• **EXERCISE BRIEF**:
Within the records that follow, count the lines containing the string "hmMachine". Reply only with the count.

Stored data
━━━

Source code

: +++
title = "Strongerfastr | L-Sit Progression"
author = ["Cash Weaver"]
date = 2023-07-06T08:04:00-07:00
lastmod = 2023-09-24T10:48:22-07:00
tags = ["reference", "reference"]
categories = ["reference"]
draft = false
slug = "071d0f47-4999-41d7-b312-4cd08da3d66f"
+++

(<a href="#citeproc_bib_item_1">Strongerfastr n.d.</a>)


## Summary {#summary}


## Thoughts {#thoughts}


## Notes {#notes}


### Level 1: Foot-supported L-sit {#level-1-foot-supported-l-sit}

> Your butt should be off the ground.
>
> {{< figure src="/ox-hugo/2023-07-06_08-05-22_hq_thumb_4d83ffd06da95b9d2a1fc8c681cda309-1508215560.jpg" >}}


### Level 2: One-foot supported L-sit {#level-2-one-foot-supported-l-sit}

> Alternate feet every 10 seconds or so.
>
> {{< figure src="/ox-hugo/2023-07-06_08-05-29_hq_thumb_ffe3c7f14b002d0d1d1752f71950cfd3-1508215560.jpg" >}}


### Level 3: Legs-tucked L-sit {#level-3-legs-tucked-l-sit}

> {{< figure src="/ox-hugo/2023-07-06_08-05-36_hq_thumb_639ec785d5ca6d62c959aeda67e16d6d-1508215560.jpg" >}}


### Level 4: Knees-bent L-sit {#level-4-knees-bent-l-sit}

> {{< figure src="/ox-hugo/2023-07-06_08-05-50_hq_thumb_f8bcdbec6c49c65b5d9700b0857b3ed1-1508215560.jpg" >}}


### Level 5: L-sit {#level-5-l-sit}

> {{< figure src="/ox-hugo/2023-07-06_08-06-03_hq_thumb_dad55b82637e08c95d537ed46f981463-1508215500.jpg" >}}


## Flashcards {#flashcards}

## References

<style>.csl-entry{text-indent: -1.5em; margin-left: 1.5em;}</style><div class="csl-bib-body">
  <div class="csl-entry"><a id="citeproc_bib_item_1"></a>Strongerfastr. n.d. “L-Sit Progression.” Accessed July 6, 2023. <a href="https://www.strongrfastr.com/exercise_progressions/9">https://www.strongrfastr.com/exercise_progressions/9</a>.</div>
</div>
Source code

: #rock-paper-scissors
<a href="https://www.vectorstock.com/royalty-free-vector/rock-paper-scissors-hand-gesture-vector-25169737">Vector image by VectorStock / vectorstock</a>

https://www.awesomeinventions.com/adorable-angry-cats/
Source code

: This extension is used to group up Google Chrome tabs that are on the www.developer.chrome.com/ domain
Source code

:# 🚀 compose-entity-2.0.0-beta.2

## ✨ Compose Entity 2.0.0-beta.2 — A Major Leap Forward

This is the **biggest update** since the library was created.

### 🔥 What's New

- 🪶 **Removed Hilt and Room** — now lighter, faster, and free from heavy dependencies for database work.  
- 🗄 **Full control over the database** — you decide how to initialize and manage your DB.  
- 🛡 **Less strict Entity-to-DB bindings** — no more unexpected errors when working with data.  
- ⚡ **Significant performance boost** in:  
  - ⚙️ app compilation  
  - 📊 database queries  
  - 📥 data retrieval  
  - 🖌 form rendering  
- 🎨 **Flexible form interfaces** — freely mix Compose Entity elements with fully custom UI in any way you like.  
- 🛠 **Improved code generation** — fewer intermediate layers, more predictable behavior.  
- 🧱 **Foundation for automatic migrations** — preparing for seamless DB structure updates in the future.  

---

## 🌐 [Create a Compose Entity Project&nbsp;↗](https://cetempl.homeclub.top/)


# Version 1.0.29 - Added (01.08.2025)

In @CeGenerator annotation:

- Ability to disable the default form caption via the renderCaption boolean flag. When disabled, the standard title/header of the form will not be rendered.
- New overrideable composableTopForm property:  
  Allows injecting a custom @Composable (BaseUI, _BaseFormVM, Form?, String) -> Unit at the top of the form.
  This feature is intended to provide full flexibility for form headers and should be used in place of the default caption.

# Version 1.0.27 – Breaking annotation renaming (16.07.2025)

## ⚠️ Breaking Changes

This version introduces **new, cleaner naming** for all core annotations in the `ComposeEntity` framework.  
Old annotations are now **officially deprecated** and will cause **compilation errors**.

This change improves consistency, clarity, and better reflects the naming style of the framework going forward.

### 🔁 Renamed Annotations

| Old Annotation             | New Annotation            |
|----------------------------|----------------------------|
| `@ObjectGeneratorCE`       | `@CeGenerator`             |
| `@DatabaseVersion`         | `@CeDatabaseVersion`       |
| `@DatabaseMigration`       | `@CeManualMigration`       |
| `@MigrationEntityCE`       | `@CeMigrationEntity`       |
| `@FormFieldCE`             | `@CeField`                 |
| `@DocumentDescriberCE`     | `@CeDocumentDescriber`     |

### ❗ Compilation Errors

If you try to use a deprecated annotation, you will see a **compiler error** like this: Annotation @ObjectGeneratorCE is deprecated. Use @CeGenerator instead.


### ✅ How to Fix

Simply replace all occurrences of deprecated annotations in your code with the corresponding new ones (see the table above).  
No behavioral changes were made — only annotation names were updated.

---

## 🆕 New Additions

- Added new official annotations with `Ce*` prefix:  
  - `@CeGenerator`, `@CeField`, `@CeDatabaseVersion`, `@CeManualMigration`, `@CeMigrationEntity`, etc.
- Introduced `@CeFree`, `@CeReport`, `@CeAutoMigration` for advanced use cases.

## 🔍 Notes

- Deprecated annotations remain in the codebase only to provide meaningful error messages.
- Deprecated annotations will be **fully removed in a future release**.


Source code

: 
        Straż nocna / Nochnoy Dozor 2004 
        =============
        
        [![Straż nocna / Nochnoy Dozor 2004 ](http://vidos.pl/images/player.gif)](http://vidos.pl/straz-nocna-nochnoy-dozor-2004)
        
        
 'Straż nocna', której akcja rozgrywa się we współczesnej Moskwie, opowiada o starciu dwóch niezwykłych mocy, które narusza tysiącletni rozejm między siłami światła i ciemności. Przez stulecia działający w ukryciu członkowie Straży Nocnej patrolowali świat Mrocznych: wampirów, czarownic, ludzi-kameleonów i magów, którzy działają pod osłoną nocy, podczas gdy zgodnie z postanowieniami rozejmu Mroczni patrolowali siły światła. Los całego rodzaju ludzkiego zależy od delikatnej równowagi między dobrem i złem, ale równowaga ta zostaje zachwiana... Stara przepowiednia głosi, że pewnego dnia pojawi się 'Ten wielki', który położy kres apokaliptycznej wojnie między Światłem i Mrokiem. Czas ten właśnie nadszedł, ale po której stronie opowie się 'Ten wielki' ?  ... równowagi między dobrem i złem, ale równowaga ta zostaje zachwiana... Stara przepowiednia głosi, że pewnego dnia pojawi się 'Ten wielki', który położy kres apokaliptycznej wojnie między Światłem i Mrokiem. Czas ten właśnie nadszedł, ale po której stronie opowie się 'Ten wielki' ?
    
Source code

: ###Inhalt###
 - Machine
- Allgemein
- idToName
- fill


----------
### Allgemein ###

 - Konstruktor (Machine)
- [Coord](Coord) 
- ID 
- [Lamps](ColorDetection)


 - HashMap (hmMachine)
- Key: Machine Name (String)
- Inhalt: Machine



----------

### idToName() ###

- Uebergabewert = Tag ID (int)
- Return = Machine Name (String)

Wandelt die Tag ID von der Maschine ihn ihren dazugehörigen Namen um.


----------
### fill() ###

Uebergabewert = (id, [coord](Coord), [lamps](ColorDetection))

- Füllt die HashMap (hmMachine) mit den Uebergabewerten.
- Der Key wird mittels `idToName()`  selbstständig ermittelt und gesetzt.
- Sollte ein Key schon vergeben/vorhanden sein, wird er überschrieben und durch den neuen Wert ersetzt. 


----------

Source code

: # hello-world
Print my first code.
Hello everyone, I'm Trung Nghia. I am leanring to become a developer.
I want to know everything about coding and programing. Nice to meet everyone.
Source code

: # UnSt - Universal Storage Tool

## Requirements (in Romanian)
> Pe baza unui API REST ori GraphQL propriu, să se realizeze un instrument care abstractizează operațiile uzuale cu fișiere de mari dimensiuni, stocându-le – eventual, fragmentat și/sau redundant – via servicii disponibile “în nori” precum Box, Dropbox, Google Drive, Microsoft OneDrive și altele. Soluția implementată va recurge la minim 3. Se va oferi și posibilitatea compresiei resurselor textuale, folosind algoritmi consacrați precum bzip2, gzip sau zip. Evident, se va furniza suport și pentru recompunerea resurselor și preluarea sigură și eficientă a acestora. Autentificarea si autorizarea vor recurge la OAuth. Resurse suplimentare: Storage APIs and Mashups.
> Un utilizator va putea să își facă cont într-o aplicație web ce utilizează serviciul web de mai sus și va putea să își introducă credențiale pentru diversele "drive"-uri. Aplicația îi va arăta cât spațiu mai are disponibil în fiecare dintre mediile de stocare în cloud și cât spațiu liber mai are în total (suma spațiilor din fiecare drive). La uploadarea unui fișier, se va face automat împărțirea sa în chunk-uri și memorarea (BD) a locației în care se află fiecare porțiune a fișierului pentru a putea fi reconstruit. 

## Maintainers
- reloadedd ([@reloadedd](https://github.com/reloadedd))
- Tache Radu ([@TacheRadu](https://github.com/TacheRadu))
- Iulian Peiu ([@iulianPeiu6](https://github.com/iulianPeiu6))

━━━

• **EXERCISE ANSWER**:
2